__ABOUT THIS TASK__
Repeat every record word for word and omit the images.

(Rendered images with source text)
● ● ● ● ●
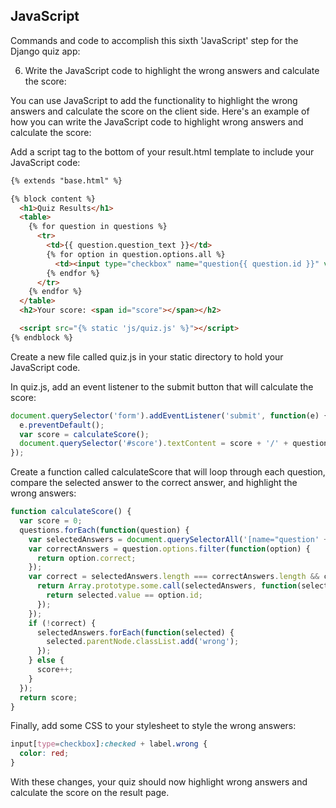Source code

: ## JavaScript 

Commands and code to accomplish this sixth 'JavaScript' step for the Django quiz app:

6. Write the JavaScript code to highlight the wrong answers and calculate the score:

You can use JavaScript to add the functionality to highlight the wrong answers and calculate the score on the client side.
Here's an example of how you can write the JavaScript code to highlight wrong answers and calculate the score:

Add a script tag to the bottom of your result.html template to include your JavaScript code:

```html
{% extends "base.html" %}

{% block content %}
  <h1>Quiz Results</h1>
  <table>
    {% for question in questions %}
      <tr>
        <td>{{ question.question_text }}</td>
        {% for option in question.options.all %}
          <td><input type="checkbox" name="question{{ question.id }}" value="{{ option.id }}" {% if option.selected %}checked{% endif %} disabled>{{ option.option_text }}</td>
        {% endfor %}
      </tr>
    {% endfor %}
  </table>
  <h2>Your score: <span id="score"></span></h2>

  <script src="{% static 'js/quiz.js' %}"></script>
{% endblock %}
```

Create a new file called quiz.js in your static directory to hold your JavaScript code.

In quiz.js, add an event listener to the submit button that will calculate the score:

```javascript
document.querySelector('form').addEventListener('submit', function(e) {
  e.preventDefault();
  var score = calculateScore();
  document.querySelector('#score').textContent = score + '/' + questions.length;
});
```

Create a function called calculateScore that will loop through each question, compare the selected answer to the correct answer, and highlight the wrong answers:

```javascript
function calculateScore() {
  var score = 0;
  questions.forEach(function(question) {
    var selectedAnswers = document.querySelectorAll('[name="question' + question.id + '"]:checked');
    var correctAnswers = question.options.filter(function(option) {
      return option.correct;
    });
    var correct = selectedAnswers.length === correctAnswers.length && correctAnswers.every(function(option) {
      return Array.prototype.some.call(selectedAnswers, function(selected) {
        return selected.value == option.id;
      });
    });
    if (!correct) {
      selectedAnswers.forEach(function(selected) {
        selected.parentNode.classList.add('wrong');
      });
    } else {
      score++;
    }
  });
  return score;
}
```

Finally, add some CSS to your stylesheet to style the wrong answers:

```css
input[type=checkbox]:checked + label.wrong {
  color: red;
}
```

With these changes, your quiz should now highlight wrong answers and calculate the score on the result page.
● ● ● ● ●
__TASK RESULT__
Source code

: ## JavaScript 

Commands and code to accomplish this sixth 'JavaScript' step for the Django quiz app:

6. Write the JavaScript code to highlight the wrong answers and calculate the score:

You can use JavaScript to add the functionality to highlight the wrong answers and calculate the score on the client side.
Here's an example of how you can write the JavaScript code to highlight wrong answers and calculate the score:

Add a script tag to the bottom of your result.html template to include your JavaScript code:

```html
{% extends "base.html" %}

{% block content %}
  <h1>Quiz Results</h1>
  <table>
    {% for question in questions %}
      <tr>
        <td>{{ question.question_text }}</td>
        {% for option in question.options.all %}
          <td><input type="checkbox" name="question{{ question.id }}" value="{{ option.id }}" {% if option.selected %}checked{% endif %} disabled>{{ option.option_text }}</td>
        {% endfor %}
      </tr>
    {% endfor %}
  </table>
  <h2>Your score: <span id="score"></span></h2>

  <script src="{% static 'js/quiz.js' %}"></script>
{% endblock %}
```

Create a new file called quiz.js in your static directory to hold your JavaScript code.

In quiz.js, add an event listener to the submit button that will calculate the score:

```javascript
document.querySelector('form').addEventListener('submit', function(e) {
  e.preventDefault();
  var score = calculateScore();
  document.querySelector('#score').textContent = score + '/' + questions.length;
});
```

Create a function called calculateScore that will loop through each question, compare the selected answer to the correct answer, and highlight the wrong answers:

```javascript
function calculateScore() {
  var score = 0;
  questions.forEach(function(question) {
    var selectedAnswers = document.querySelectorAll('[name="question' + question.id + '"]:checked');
    var correctAnswers = question.options.filter(function(option) {
      return option.correct;
    });
    var correct = selectedAnswers.length === correctAnswers.length && correctAnswers.every(function(option) {
      return Array.prototype.some.call(selectedAnswers, function(selected) {
        return selected.value == option.id;
      });
    });
    if (!correct) {
      selectedAnswers.forEach(function(selected) {
        selected.parentNode.classList.add('wrong');
      });
    } else {
      score++;
    }
  });
  return score;
}
```

Finally, add some CSS to your stylesheet to style the wrong answers:

```css
input[type=checkbox]:checked + label.wrong {
  color: red;
}
```

With these changes, your quiz should now highlight wrong answers and calculate the score on the result page.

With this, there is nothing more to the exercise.